Mário Ghio Júnior, presidente da Associação Brasileira de Sistemas de Ensino e Plataformas Educacionais, reforçou o pedido para que o setor possa ter créditos dos impostos pagos por empresas em outras fases da produção de livros e materiais didáticos. Segundo ele, sem isso, o custo do setor pode aumentar em até 16%.
Regras
Essas são as regras do PLP 68/24 para que as entidades mantenham sua imunidade tributária:
não distribuir qualquer parcela de seu patrimônio, rendas e bonificações;
aplicar integralmente, no país, seus recursos, patrimônio, resultados e rendas na manutenção e no desenvolvimento dos seus objetivos institucionais;
manter escrituração contábil regular e divulgar, em seu sítio eletrônico, as suas demonstrações financeiras, com periodicidade mínima anual, juntamente com dados consolidados sobre os serviços prestados e os atendimentos realizados pela entidade;
manter as demonstrações financeiras devidamente auditadas por auditor independente legalmente habilitado nos Conselhos Regionais de Contabilidade, quando a receita bruta anual auferida for superior a R$ 4,8 milhões;
prever, em seus atos constitutivos, em caso de dissolução ou extinção, a destinação do patrimônio para entidade sem fins lucrativos congênere ou para entidade pública;
as imunidades para sindicatos e entidades filantrópicas são aplicáveis, exclusivamente, ao patrimônio, à renda e aos serviços vinculados à finalidade essencial das entidades;
os dirigentes das entidades podem ser remunerados desde que recebam remuneração inferior, em seu valor bruto, ao limite do serviço público, que é o salário do ministro do STF;
nenhum dirigente remunerado poderá ser cônjuge ou parente até o terceiro grau de instituidores e dirigentes da entidade;
os eventuais atos e negócios jurídicos praticados pela entidade com seus instituidores e dirigentes deverão ser divulgadas juntamente com as demonstrações financeiras; e
as entidades beneficiárias da imunidade deverão manter em seu sítio eletrônico e em sua sede física, se houver, em local visível ao público, placa indicativa com informações sobre a sua condição de imune e sobre as suas áreas de atuação.
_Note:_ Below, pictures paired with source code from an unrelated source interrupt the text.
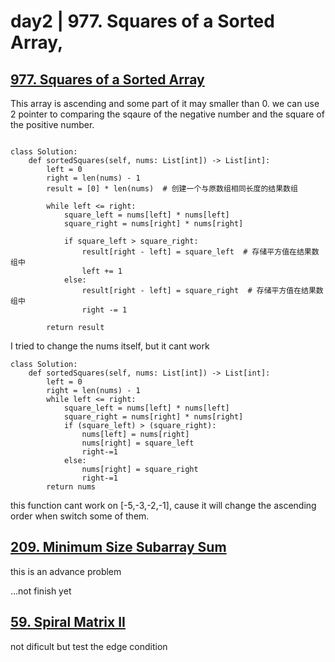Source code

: 
# day2 | 977. Squares of a Sorted Array,

## [977.  Squares of a Sorted Array](https://leetcode.com/problems/squares-of-a-sorted-array/)
This array is ascending and  some part of it may smaller than 0. we can use 2 pointer to comparing the sqaure of the negative number and the square of the positive number. 

```python3

class Solution:
    def sortedSquares(self, nums: List[int]) -> List[int]:
        left = 0
        right = len(nums) - 1
        result = [0] * len(nums)  # 创建一个与原数组相同长度的结果数组

        while left <= right:
            square_left = nums[left] * nums[left]
            square_right = nums[right] * nums[right]

            if square_left > square_right:
                result[right - left] = square_left  # 存储平方值在结果数组中
                left += 1
            else:
                result[right - left] = square_right  # 存储平方值在结果数组中
                right -= 1

        return result
```
I tried to change the nums itself, but it cant work
```python3
class Solution:
    def sortedSquares(self, nums: List[int]) -> List[int]:
        left = 0
        right = len(nums) - 1
        while left <= right:
            square_left = nums[left] * nums[left]
            square_right = nums[right] * nums[right]
            if (square_left) > (square_right):
                nums[left] = nums[right]
                nums[right] = square_left
                right-=1
            else:
                nums[right] = square_right
                right-=1
        return nums
 ```
 this function cant work on [-5,-3,-2,-1], cause it will change the ascending order when switch some of them.


 ## [209.  Minimum Size Subarray Sum](https://leetcode.com/problems/minimum-size-subarray-sum/)

this is an advance problem
 
...not finish yet


## [59.  Spiral Matrix II](https://leetcode.com/problems/spiral-matrix-ii/)

not dificult but test the edge condition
“Solidariedade não se tributa”
Robson Lins, do Instituto Brasileiro de Estudos Tributários, criticou a manutenção da imunidade das entidades religiosas condicionada à prestação de serviços gratuitos. Segundo ele, a entidade também pode oferecer serviços a preços de custo – ou seja, sem o objetivo de lucro. Ele também reivindicou que os setores imunes possam ter crédito de impostos nos produtos que comprarem.
Fernando Nogueira, da Associação Brasileira de Captadores de Recursos, disse que as regras colocadas no projeto avançam muito sobre a fiscalização das entidades. “Solidariedade não se tributa, solidariedade não se complica, todos têm a ganhar com isso. A gente sabe do papel fundamental que as organizações têm, não só na aplicação de políticas públicas, mas também em seu papel democrático, de dar voz, de organizar preferências”, afirmou.
Para o deputado Luiz Carlos Hauly (Pode-PR), talvez seja melhor deixar as exigências para uma discussão separada da reforma tributária, mantendo o que já existe no Código Tributário Nacional. “Ela traz confusão para a aprovação da lei complementar. Ela não é benigna para aprovação. Ela traz discórdia, descontentamento”, sustentou.
Mas o deputado Mauro Benevides Filho (PDT-CE) acredita que é preciso ter controle do Estado sobre algumas situações. “Está na hora de o governo dar um break nesses caras que são ricos. ‘Olha, eu sou fundação, eu só faço o social’, mas aí ele tem três casas não sei aonde, carros não sei aonde”, salientou.